Data records:
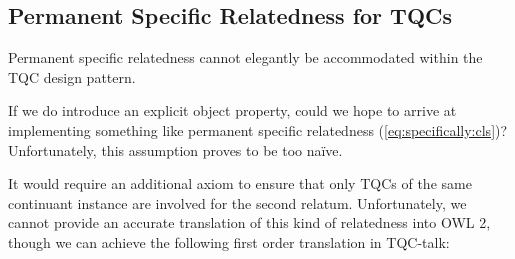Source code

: 

\subsection*{Permanent Specific Relatedness for TQCs}
Permanent specific relatedness cannot elegantly be accommodated within the TQC design pattern. 

If we do introduce an explicit object property, could we hope to arrive at
implementing something like permanent specific relatedness
(\ref{eq:specifically:cls})? Unfortunately, this assumption proves to be too na\"ive.

It would require an additional axiom to ensure that only TQCs of the same continuant instance are involved
for the second relatum. Unfortunately, we cannot provide an
accurate translation of this kind of relatedness into OWL 2, though we can
achieve the following first order translation in TQC-talk:

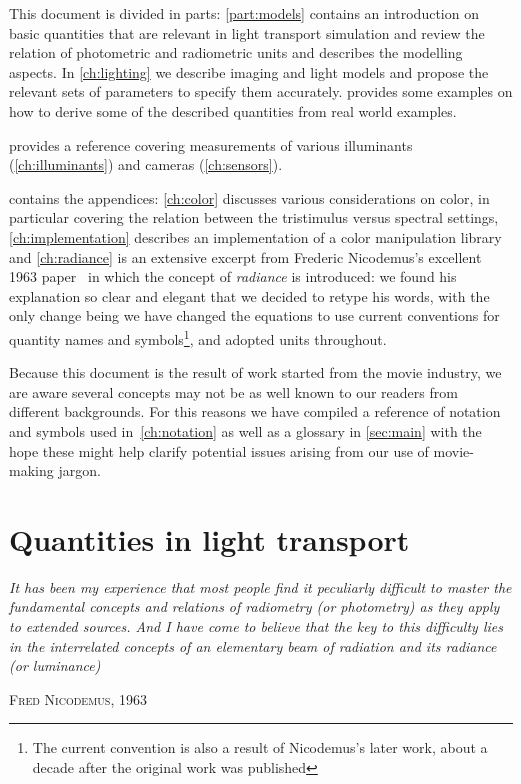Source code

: This document is divided in parts: \cref{part:models}
contains an introduction on basic quantities that are relevant in
light transport simulation and review the relation of photometric and
radiometric units and describes the modelling aspects. In 
\cref{ch:lighting} we describe imaging and light models and propose the
relevant sets of parameters to specify them accurately.  
 provides some examples on how to derive some of
the described quantities from real world examples.

 provides a reference covering measurements of various 
illuminants (\cref{ch:illuminants}) and cameras (\cref{ch:sensors}).

 contains the appendices: \cref{ch:color} discusses
various considerations on color, in particular covering the relation between 
the tristimulus versus spectral settings,
\cref{ch:implementation} describes an implementation of a color manipulation library
and \cref{ch:radiance} is an extensive excerpt from Frederic Nicodemus's 
excellent 1963 paper~\cite{nicodemus63} in which the concept of \textsl{\gls{radiance}}
is introduced: we found his explanation so clear and elegant that we decided to retype 
his words, with the only change being we have changed the equations to use current 
conventions for quantity names and symbols\footnote{
	The current convention is also a result of Nicodemus's later work,
	about a decade after the original work was published}, 
and adopted  units throughout.

Because this document is the result of work started from the movie industry, 
we are aware several concepts may not be as well known to our readers from different backgrounds. 
For this reasons we have compiled a reference of notation and symbols used in~\cref{ch:notation} 
as well as a glossary in \cref{sec:main} with the hope these might help clarify potential issues arising 
from our use of movie-making jargon.

\section{Quantities in light transport}
\epigraph{%
	\emph{It has been	my experience that most people find it peculiarly difficult to master 
	the fundamental concepts and relations of radiometry (or photometry) as they apply 
	to extended sources. And I have come to believe that the key to this difficulty 
	lies in the interrelated concepts of an elementary beam of radiation and its 
	radiance (or luminance)}}{\textsc{Fred Nicodemus}, 1963}

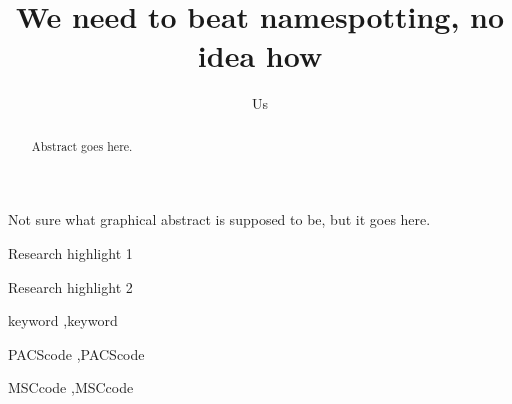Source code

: \documentclass[preprint,12pt]{elsarticle}
\begin{document}
\begin{frontmatter}



\title{We need to beat namespotting, no idea how}


\author{Us}


\begin{abstract}
Abstract goes here. 

\end{abstract}

\begin{graphicalabstract}
Not sure what graphical abstract is supposed to be, but it goes here. 
\end{graphicalabstract}

\begin{highlights}
\item Research highlight 1
\item Research highlight 2
\end{highlights}

\begin{keyword}
 keyword \sep keyword


\PACS PACScode \sep PACScode

\MSC MSCcode \sep MSCcode

\end{keyword}

\end{frontmatter}
\end{document}
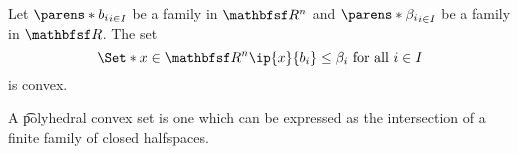 


\begin{corr}
  Let $\parens*{b_i}_{i \in I}$ be a family in $\R^n$ and $\parens*{\beta_i}_{i \in I}$ be a family in $\R$. The set
$$
  \Set*{x \in \R^n}{\ip{x}{b_i} \leq \beta_i \text{ for all } i \in I}
$$
is convex.
\end{corr}

A \t{polyhedral} convex set is one which can be expressed as the intersection of a finite family of closed halfspaces.
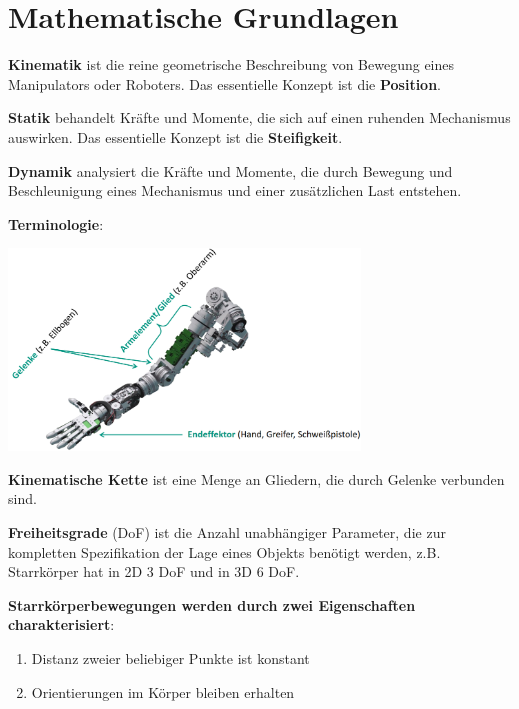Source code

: \section{Mathematische Grundlagen}

\textbf{Kinematik} ist die reine geometrische Beschreibung von Bewegung eines Manipulators
oder Roboters. Das essentielle Konzept ist die \textbf{Position}.

\textbf{Statik} behandelt Kräfte und Momente, die sich auf einen ruhenden Mechanismus
auswirken. Das essentielle Konzept ist die \textbf{Steifigkeit}.

\textbf{Dynamik} analysiert die Kräfte und Momente, die durch Bewegung und Beschleunigung
eines Mechanismus und einer zusätzlichen Last entstehen.

\textbf{Terminologie}:
\begin{center}
	\includegraphics[width=0.7\textwidth]{images/arm.png}
\end{center}
\medskip
\textbf{Kinematische Kette} ist eine Menge an Gliedern, die durch Gelenke verbunden sind.

\textbf{Freiheitsgrade} (DoF) ist die Anzahl unabhängiger Parameter, die zur kompletten Spezifikation der Lage eines Objekts benötigt werden, z.B. Starrkörper hat in 2D 3 DoF und in 3D 6 DoF.

\textbf{Starrkörperbewegungen werden durch zwei Eigenschaften charakterisiert}:
\begin{enumerate}
	\item Distanz zweier beliebiger Punkte ist konstant
	\item Orientierungen im Körper bleiben erhalten
\end{enumerate}

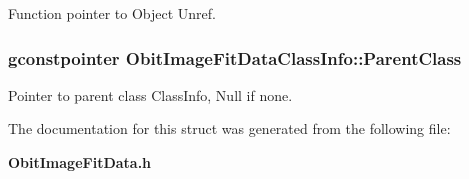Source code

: Function pointer to Object Unref. 

\subsubsection{\setlength{\rightskip}{0pt plus 5cm}gconstpointer {\bf Obit\-Image\-Fit\-Data\-Class\-Info::Parent\-Class}}\label{structObitImageFitDataClassInfo_o3}


Pointer to parent class Class\-Info, Null if none. 



The documentation for this struct was generated from the following file:\begin{CompactItemize}
\item 
{\bf Obit\-Image\-Fit\-Data.h}\end{CompactItemize}
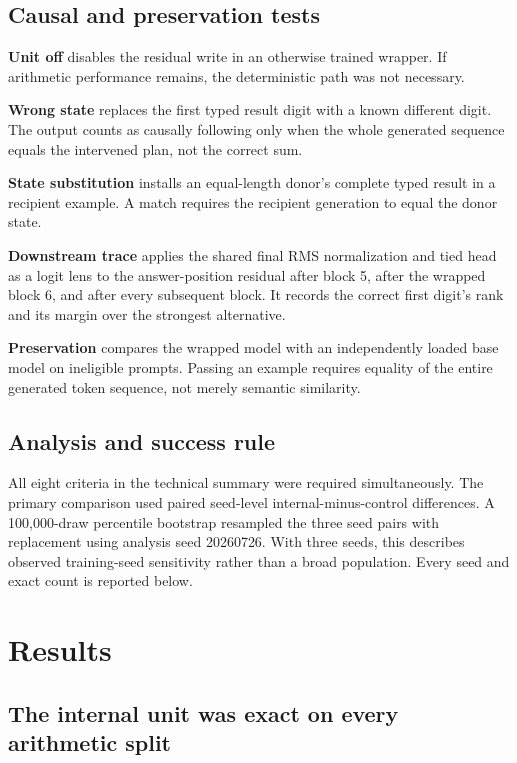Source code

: \documentclass[11pt]{article}
\begin{document}
\subsection{Causal and preservation tests}

\textbf{Unit off} disables the residual write in an otherwise trained wrapper.
If arithmetic performance remains, the deterministic path was not necessary.

\textbf{Wrong state} replaces the first typed result digit with a known
different digit. The output counts as causally following only when the whole
generated sequence equals the intervened plan, not the correct sum.

\textbf{State substitution} installs an equal-length donor's complete typed
result in a recipient example. A match requires the recipient generation to
equal the donor state.

\textbf{Downstream trace} applies the shared final RMS normalization and tied
head as a logit lens to the answer-position residual after block 5, after the
wrapped block 6, and after every subsequent block. It records the correct
first digit's rank and its margin over the strongest alternative.

\textbf{Preservation} compares the wrapped model with an independently loaded
base model on ineligible prompts. Passing an example requires equality of the
entire generated token sequence, not merely semantic similarity.

\subsection{Analysis and success rule}

All eight criteria in the technical summary were required simultaneously.
The primary comparison used paired seed-level internal-minus-control
differences. A 100,000-draw percentile bootstrap resampled the three seed
pairs with replacement using analysis seed 20260726. With three seeds, this
describes observed training-seed sensitivity rather than a broad population.
Every seed and exact count is reported below.

\section{Results}

\subsection{The internal unit was exact on every arithmetic split}
\end{document}
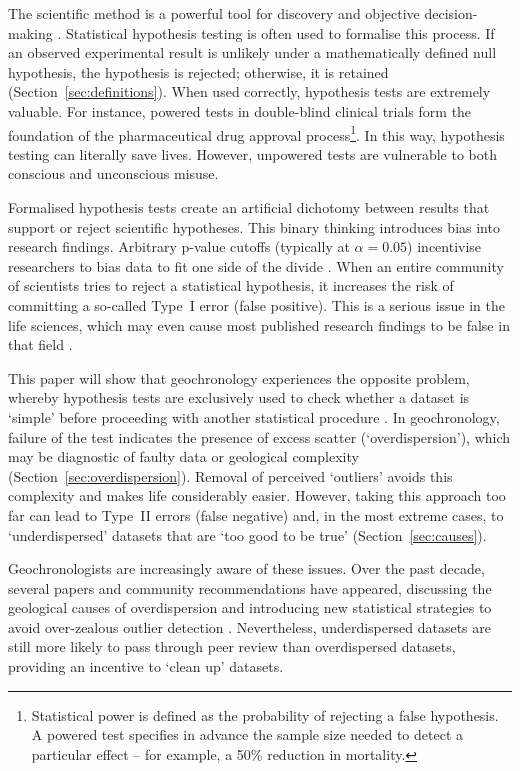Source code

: \documentclass[gchron, manuscript]{copernicus}
\begin{document}
The scientific method is a powerful tool for discovery and objective
decision-making \citep{popper1959}. Statistical hypothesis testing is
often used to formalise this process. If an observed experimental
result is unlikely under a mathematically defined null hypothesis, the
hypothesis is rejected; otherwise, it is retained
(Section~\ref{sec:definitions}).  When used correctly, hypothesis
tests are extremely valuable. For instance, powered tests in
double-blind clinical trials form the foundation of the pharmaceutical
drug approval process\footnote{Statistical power is defined as the
probability of rejecting a false hypothesis. A powered test specifies
in advance the sample size needed to detect a particular effect -- for
example, a 50\% reduction in mortality.}.  In this way, hypothesis
testing can literally save lives. However, unpowered tests are
vulnerable to both conscious and unconscious misuse.\medskip

Formalised hypothesis tests create an artificial dichotomy between
results that support or reject scientific hypotheses. This binary
thinking introduces bias into research findings. Arbitrary p-value
cutoffs (typically at $\alpha = 0.05$) incentivise researchers to bias
data to fit one side of the divide \citep{amrhein2019}. When an entire
community of scientists tries to reject a statistical hypothesis, it
increases the risk of committing a so-called Type~I error (false
positive). This is a serious issue in the life sciences, which may
even cause most published research findings to be false in that field
\citep{ioannidis2005}.\medskip

This paper will show that geochronology experiences the opposite
problem, whereby hypothesis tests are exclusively used to check
whether a dataset is `simple' before proceeding with another
statistical procedure \citep{mcintyre1966}. In geochronology, failure
of the test indicates the presence of excess scatter
(`overdispersion'), which may be diagnostic of faulty data or
geological complexity (Section~\ref{sec:overdispersion}).  Removal of
perceived `outliers' avoids this complexity and makes life
considerably easier. However, taking this approach too far can lead to
Type~II errors (false negative) and, in the most extreme cases, to
`underdispersed' datasets that are `too good to be true'
(Section~\ref{sec:causes}).\medskip

Geochronologists are increasingly aware of these issues. Over the past
decade, several papers and community recommendations have appeared,
discussing the geological causes of overdispersion and introducing new
statistical strategies to avoid over-zealous outlier detection
\citep[e.g.,][]{horstwood2016,keller2018,klein2024,vermeesch2025c}.
Nevertheless, underdispersed datasets are still more likely to pass
through peer review than overdispersed datasets, providing an
incentive to `clean up' datasets.\medskip
\end{document}
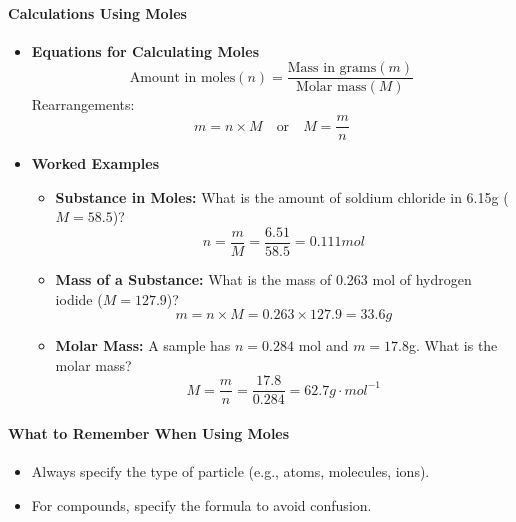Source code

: \paragraph{Calculations Using Moles}
\begin{itemize}
    \item \textbf{Equations for Calculating Moles}
    \begin{equation}
        \text{Amount in moles} (n) = \frac{\text{Mass in grams} (m)}{\text{Molar mass} (M)}
    \end{equation}
    Rearrangements:
    \begin{equation}
        m = n \times M \quad \text{or} \quad M = \frac{m}{n}
    \end{equation}
    \item \textbf{Worked Examples}
    \begin{itemize}
        \item \textbf{Substance in Moles:} What is the amount of soldium chloride in 6.15g ($M = 58.5$)?
        \begin{equation}
            n = \frac{m}{M} = \frac{6.51}{58.5} = 0.111 \unit{mol}
        \end{equation}
        \item \textbf{Mass of a Substance:} What is the mass of 0.263 mol of hydrogen iodide ($M = 127.9$)?
        \begin{equation}
            m = n \times M = 0.263 \times 127.9 = 33.6 \unit{g}
        \end{equation}
        \item \textbf{Molar Mass:} A sample has $n = 0.284$ mol and $m = 17.8$g. What is the molar mass?
        \begin{equation}
            M = \frac{m}{n} = \frac{17.8}{0.284} = 62.7 \unit{g \cdot mol^{-1}}
        \end{equation}
    \end{itemize}
\end{itemize}

\paragraph{What to Remember When Using Moles}
\begin{itemize}
    \item Always specify the type of particle (e.g., atoms, molecules, ions).
    \item For compounds, specify the formula to avoid confusion.
\end{itemize}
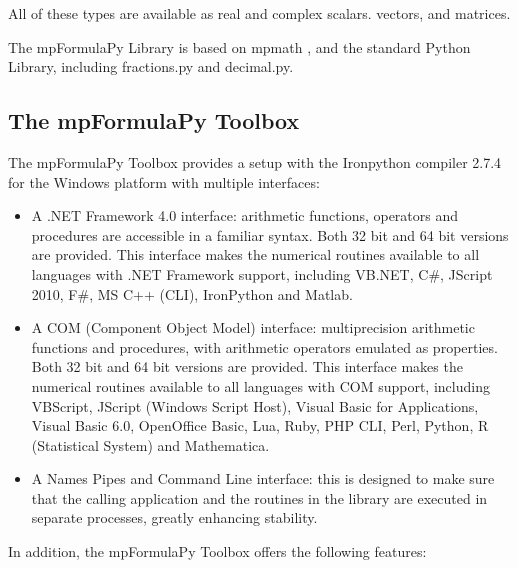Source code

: All of these types are available as real and complex scalars. vectors, and matrices.

\vpara
The mpFormulaPy Library is based on mpmath \cite{mpmath}, and the standard Python Library, including fractions.py and decimal.py.
	
\subsection{The mpFormulaPy Toolbox}	
The mpFormulaPy Toolbox provides a setup with the Ironpython compiler 2.7.4 for the Windows platform with multiple interfaces:

\begin{itemize}	
\item A .NET Framework 4.0 interface: arithmetic functions, operators and procedures are accessible in a familiar syntax. Both 32 bit and 64 bit versions are provided. This interface makes the numerical routines available to all languages with .NET Framework support, including VB.NET, C\#, JScript 2010, F\#, MS C++ (CLI), IronPython and Matlab.
\item A COM (Component Object Model) interface: multiprecision arithmetic functions and procedures, with arithmetic operators emulated as properties. Both 32 bit and 64 bit versions are provided. This interface makes the numerical routines available to all languages with COM support, including VBScript, JScript (Windows Script Host), Visual Basic for Applications, Visual Basic 6.0, OpenOffice  Basic, Lua, Ruby, PHP CLI, Perl, Python, R (Statistical System) and Mathematica.
\item A Names Pipes and Command Line interface: this is designed to make sure that the calling application and the routines in the library are executed in separate processes, greatly enhancing stability. 

\end{itemize}
	
In addition, the mpFormulaPy Toolbox offers the following features:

== GOAL OF THE EXERCISE ==
The expected answer is a copy of each line above containing "procedures".

== FINAL ANSWER ==
\item A .NET Framework 4.0 interface: arithmetic functions, operators and procedures are accessible in a familiar syntax. Both 32 bit and 64 bit versions are provided. This interface makes the numerical routines available to all languages with .NET Framework support, including VB.NET, C\#, JScript 2010, F\#, MS C++ (CLI), IronPython and Matlab.
\item A COM (Component Object Model) interface: multiprecision arithmetic functions and procedures, with arithmetic operators emulated as properties. Both 32 bit and 64 bit versions are provided. This interface makes the numerical routines available to all languages with COM support, including VBScript, JScript (Windows Script Host), Visual Basic for Applications, Visual Basic 6.0, OpenOffice  Basic, Lua, Ruby, PHP CLI, Perl, Python, R (Statistical System) and Mathematica.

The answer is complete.